Data excerpts section start

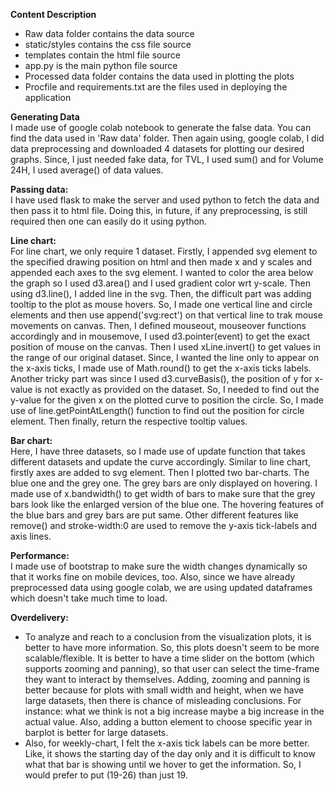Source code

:**Content Description** <br>
* Raw data folder contains the data source<br>
* static/styles contains the css file source<Br>
* templates contain the html file source<br>
* app.py is the main python file source<br>
* Processed data folder contains the data used in plotting the plots<br>
* Procfile and requirements.txt are the files used in deploying the application<br>

**Generating Data**<br>
I made use of google colab notebook to generate the false data. You can find the data used in 'Raw data' folder. Then again using, google colab, I did data preprocessing and downloaded 4 datasets for plotting our desired graphs. Since, I just needed fake data, for TVL, I used sum() and for Volume 24H, I used average() of data values.<br>

**Passing data:**<br>
I have used flask to make the server and used python to fetch the data and then pass it to html file. Doing this, in future, if any preprocessing, is still required then one can easily do it using python.

**Line chart:**<br>
For line chart, we only require 1 dataset. Firstly, I appended svg element to the specified drawing position on html and then made x and y scales and appended each axes to the svg element. I wanted to color the area below the graph so I used d3.area() and I used gradient color wrt y-scale. Then using d3.line(), I added line in the svg. Then, the difficult part was adding tooltip to the plot as mouse hovers. So, I made one vertical line and circle elements and then use append('svg:rect') on that vertical line to trak mouse movements on canvas. Then, I defined mouseout, mouseover functions accordingly and in mousemove, I used d3.pointer(event) to get the exact position of mouse on the canvas. Then I used xLine.invert() to get values in the range of our original dataset. Since, I wanted the line only to appear on the x-axis ticks, I made use of Math.round() to get the x-axis ticks labels. Another tricky part was since I used d3.curveBasis(), the position of y for x-value is not exactly as provided on the dataset. So, I needed to find out the y-value for the given x on the plotted curve to position the circle. So, I made use of line.getPointAtLength() function to find out the position for circle element. Then finally, return the respective tooltip values.

**Bar chart:**<br>
Here, I have three datasets, so I made use of update function that takes different datasets and update the curve accordingly. Similar to line chart, firstly axes are added to svg element. Then I plotted two bar-charts. The blue one and the grey one. The grey bars are only displayed on hovering. I made use of x.bandwidth() to get width of bars to make sure that the grey bars look like the enlarged version of the blue one. The hovering features of the blue bars and grey bars are put same. Other different features like remove() and stroke-width:0 are used to remove the y-axis tick-labels and axis lines.

**Performance:**<br>
I made use of bootstrap to make sure the width changes dynamically so that it works fine on mobile devices, too. Also, since we have already preprocessed data using google colab, we are using updated dataframes which doesn't take much time to load.

**Overdelivery:**<br>
* To analyze and reach to a conclusion from the visualization plots, it is better to have more information. So, this plots doesn't seem to be more scalable/flexible. It is better to have a time slider on the bottom (which supports zooming and panning), so that user can select the time-frame they want to interact by themselves. Adding, zooming and panning is better because for plots with small width and height, when we have large datasets, then there is chance of misleading conclusions. For instance: what we think is not a big increase maybe a big increase in the actual value. Also, adding a button element to choose specific year in barplot is better for large datasets.<br>
* Also, for weekly-chart, I felt the x-axis tick labels can be more better. Like, it shows the starting day of the day only and it is difficult to know what that bar is showing until we hover to get the information. So, I would prefer to put (19-26) than just 19.
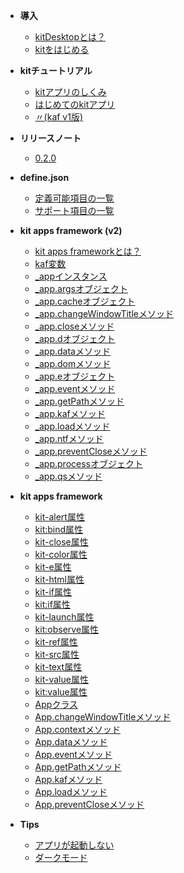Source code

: - **導入**
  - [kitDesktopとは？](/)
  - [kitをはじめる](/START)

- **kitチュートリアル**
  - [kitアプリのしくみ](/HOW)
  - [はじめてのkitアプリ](/FIRSTAPP)
  - [〃(kaf v1版)](/FIRSTAPPv1)

- **リリースノート**
  - [0.2.0](/0.2.0)

- **define.json**
  - [定義可能項目の一覧](/DEF)
  - [サポート項目の一覧](/DEFS)

- **kit apps framework (v2)**
  - [kit apps frameworkとは？](/kaf)
  - [kaf変数](/kaf-var)
  - [_appインスタンス](/_app)
  - [_app.argsオブジェクト](/_app.args)
  - [_app.cacheオブジェクト](/_app.cache)
  - [_app.changeWindowTitleメソッド](/_app.changeWindowTitle)
  - [_app.closeメソッド](/_app.close)
  - [_app.dオブジェクト](/_app.d)
  - [_app.dataメソッド](/_app.data)
  - [_app.domメソッド](/_app.dom)
  - [_app.eオブジェクト](/_app.e)
  - [_app.eventメソッド](/_app.event)
  - [_app.getPathメソッド](/_app.getPath)
  - [_app.kafメソッド](/_app.kaf)
  - [_app.loadメソッド](/_app.load)
  - [_app.ntfメソッド](/_app.ntf)
  - [_app.preventCloseメソッド](/_app.preventClose)
  - [_app.processオブジェクト](/_app.process)
  - [_app.qsメソッド](/_app.qs)
  
- **kit apps framework**
  - [kit-alert属性](/kit-alert)
  - [kit:bind属性](/kit-bind)
  - [kit-close属性](/kit-close)
  - [kit-color属性](/kit-color)
  - [kit-e属性](/kit-e)
  - [kit-html属性](/kit-html)
  - [kit-if属性](/kit-if)
  - [kit:if属性](/kit-if)
  - [kit-launch属性](/kit-launch)
  - [kit:observe属性](/kit-observe)
  - [kit-ref属性](/kit-ref)
  - [kit-src属性](/kit-src)
  - [kit-text属性](/kit-text)
  - [kit-value属性](/kit-value)
  - [kit:value属性](/kit-value)
  - [Appクラス](/App)
  - [App.changeWindowTitleメソッド](/App.changeWindowTitle)
  - [App.contextメソッド](/App.context)
  - [App.dataメソッド](/App.data)
  - [App.eventメソッド](/App.event)
  - [App.getPathメソッド](/App.getPath)
  - [App.kafメソッド](/App.kaf)
  - [App.loadメソッド](/App.load)
  - [App.preventCloseメソッド](/App.preventClose)

- **Tips**
  - [アプリが起動しない](/cors)
  - [ダークモード](/darkmode)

Data excerpts section end

Return the span of lines in the data above that opens at the line with "- [kit-if属性](/kit-if)" and closes at the line with "- [Appクラス](/App)", exactly, ends included, nothing else.

## Exercise response
  - [kit-if属性](/kit-if)
  - [kit:if属性](/kit-if)
  - [kit-launch属性](/kit-launch)
  - [kit:observe属性](/kit-observe)
  - [kit-ref属性](/kit-ref)
  - [kit-src属性](/kit-src)
  - [kit-text属性](/kit-text)
  - [kit-value属性](/kit-value)
  - [kit:value属性](/kit-value)
  - [Appクラス](/App)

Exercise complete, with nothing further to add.